• **WHAT IS BEING ASKED**:
Find the string "called" in the data, and copy out each line that has it.

• **TASK DATA**:
++++++++

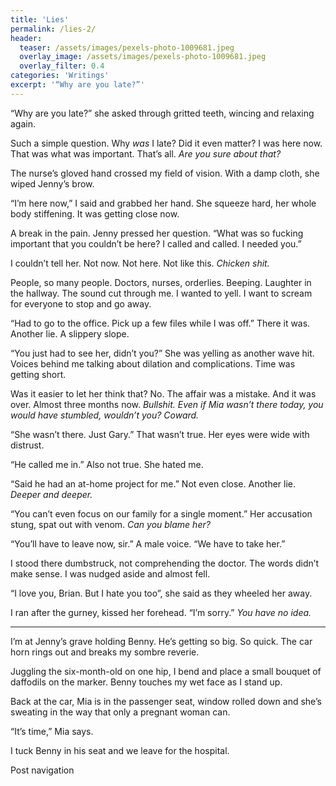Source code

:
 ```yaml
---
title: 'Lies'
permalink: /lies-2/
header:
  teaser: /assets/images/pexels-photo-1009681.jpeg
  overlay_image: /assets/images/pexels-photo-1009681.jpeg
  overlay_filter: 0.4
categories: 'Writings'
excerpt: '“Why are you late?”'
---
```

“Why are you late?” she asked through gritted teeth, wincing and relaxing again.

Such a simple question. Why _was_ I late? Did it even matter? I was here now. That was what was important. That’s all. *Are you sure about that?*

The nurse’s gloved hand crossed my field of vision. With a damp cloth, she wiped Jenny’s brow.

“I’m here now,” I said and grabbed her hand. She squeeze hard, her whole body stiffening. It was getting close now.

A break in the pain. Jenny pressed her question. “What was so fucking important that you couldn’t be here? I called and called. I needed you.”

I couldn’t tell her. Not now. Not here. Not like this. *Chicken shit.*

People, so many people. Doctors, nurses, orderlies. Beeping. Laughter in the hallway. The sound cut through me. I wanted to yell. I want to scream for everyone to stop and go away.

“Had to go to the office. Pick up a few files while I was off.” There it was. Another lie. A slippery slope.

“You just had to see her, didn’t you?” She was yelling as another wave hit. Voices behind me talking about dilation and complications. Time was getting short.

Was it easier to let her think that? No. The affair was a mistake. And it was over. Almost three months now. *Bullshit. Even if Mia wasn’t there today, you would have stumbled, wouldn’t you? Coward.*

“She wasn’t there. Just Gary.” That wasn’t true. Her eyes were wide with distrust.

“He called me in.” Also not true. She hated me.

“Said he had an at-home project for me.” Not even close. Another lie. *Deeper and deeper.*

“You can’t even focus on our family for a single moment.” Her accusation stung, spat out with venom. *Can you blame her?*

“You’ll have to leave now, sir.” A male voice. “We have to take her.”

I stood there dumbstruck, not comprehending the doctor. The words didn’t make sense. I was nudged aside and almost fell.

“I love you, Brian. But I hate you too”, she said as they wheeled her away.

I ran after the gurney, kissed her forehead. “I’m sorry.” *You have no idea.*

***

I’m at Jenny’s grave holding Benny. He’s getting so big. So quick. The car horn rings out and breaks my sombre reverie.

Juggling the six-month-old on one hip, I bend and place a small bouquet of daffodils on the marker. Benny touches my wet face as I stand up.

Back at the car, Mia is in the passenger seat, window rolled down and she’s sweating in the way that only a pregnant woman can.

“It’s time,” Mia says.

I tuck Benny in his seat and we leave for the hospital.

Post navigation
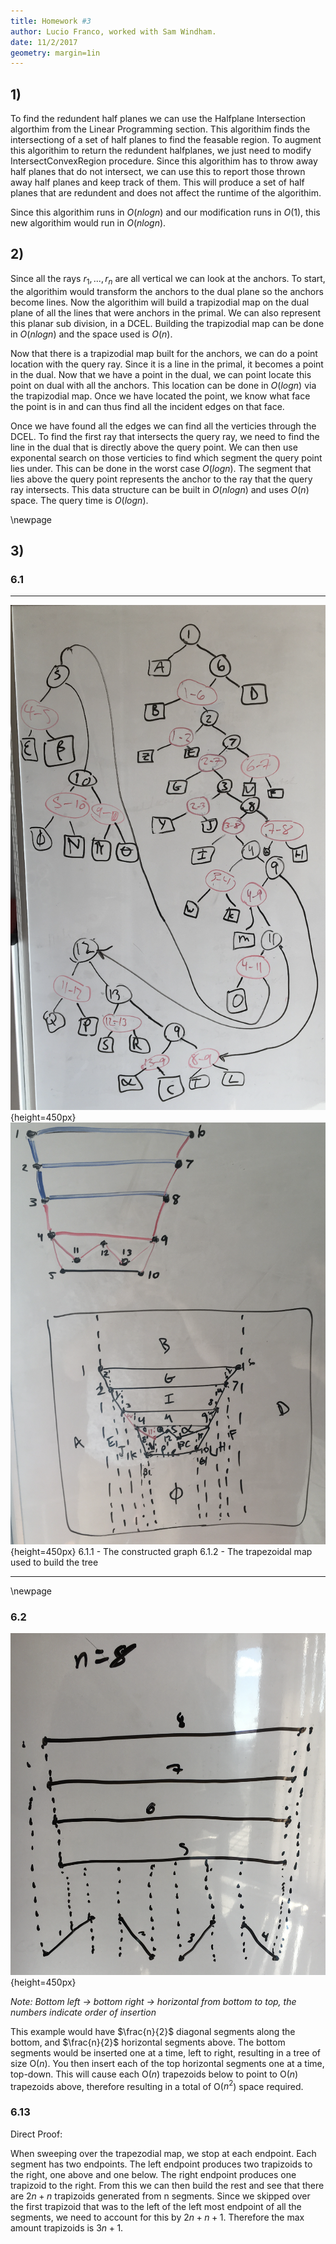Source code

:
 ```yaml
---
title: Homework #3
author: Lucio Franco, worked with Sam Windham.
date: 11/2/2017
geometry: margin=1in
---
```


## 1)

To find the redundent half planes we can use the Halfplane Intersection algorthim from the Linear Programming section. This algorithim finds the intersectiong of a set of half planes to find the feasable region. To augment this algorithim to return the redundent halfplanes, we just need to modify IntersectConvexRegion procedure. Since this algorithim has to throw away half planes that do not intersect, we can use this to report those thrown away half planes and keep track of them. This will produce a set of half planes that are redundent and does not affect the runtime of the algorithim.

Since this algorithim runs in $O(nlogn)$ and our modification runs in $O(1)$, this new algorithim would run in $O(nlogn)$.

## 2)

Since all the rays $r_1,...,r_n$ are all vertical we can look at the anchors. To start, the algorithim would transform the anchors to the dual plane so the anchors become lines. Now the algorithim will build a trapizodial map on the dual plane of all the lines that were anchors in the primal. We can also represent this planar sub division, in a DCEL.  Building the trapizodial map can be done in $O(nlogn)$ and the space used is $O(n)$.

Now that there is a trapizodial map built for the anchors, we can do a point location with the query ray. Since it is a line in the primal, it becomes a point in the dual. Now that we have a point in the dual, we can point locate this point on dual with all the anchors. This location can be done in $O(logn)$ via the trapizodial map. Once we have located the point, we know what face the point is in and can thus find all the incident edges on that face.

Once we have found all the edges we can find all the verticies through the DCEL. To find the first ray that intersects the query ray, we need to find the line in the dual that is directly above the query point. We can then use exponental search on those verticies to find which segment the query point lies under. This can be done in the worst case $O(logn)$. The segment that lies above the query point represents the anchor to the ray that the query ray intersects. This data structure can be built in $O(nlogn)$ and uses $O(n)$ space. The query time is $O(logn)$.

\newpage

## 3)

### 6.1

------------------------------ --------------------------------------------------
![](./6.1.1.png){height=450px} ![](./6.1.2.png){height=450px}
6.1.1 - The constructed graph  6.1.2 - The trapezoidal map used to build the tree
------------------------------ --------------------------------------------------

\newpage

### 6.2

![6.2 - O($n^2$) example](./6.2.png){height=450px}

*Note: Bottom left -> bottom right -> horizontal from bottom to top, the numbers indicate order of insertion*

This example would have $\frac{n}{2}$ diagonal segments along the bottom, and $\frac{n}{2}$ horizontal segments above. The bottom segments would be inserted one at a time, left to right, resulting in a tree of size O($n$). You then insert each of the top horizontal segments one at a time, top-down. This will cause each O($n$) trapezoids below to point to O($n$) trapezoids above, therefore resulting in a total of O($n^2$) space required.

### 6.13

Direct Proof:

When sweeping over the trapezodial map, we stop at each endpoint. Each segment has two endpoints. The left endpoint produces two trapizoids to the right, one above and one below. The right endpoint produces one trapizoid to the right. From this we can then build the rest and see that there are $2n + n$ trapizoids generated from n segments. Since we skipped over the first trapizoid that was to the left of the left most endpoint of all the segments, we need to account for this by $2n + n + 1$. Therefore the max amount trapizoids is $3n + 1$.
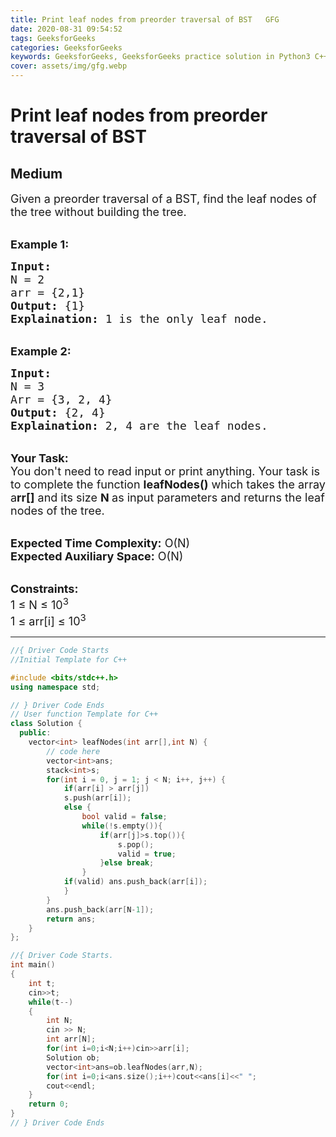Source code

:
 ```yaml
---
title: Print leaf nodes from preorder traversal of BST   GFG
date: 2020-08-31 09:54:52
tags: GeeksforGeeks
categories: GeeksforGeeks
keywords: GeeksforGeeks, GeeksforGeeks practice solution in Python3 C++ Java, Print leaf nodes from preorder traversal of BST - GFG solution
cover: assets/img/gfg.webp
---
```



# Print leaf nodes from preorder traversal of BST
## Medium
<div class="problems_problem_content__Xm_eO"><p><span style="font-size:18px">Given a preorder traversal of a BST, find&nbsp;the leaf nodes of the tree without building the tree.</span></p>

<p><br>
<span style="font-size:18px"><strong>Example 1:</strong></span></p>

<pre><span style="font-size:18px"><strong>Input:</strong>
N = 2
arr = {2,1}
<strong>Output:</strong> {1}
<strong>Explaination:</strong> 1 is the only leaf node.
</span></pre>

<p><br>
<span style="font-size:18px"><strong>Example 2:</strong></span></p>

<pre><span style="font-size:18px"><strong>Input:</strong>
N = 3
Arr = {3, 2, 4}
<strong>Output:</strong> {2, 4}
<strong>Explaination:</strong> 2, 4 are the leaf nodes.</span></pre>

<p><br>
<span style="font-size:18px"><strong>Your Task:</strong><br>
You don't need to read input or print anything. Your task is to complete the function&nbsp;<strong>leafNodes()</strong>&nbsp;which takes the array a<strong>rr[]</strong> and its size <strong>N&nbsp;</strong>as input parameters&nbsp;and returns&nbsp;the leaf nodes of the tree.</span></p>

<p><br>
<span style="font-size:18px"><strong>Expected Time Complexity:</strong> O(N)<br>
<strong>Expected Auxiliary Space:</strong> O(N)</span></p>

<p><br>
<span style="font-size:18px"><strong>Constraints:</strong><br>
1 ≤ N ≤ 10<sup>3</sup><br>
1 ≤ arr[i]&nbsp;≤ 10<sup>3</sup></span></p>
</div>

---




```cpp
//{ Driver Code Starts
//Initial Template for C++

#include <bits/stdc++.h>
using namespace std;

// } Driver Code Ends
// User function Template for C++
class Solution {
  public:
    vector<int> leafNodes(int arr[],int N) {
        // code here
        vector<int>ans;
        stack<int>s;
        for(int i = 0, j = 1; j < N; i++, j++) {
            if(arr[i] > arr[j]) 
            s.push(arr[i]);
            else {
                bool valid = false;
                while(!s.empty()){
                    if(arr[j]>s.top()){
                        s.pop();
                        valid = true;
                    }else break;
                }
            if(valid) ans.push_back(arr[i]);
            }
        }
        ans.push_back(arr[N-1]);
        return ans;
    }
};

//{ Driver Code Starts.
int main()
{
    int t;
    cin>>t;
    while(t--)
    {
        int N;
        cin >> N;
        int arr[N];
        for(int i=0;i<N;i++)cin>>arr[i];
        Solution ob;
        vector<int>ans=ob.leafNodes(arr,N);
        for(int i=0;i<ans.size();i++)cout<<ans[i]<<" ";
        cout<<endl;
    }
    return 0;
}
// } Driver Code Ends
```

++++++++

• **PROBLEM SOLUTION**:
A break in the pain. Jenny pressed her question. “What was so fucking important that you couldn’t be here? I called and called. I needed you.”
“He called me in.” Also not true. She hated me.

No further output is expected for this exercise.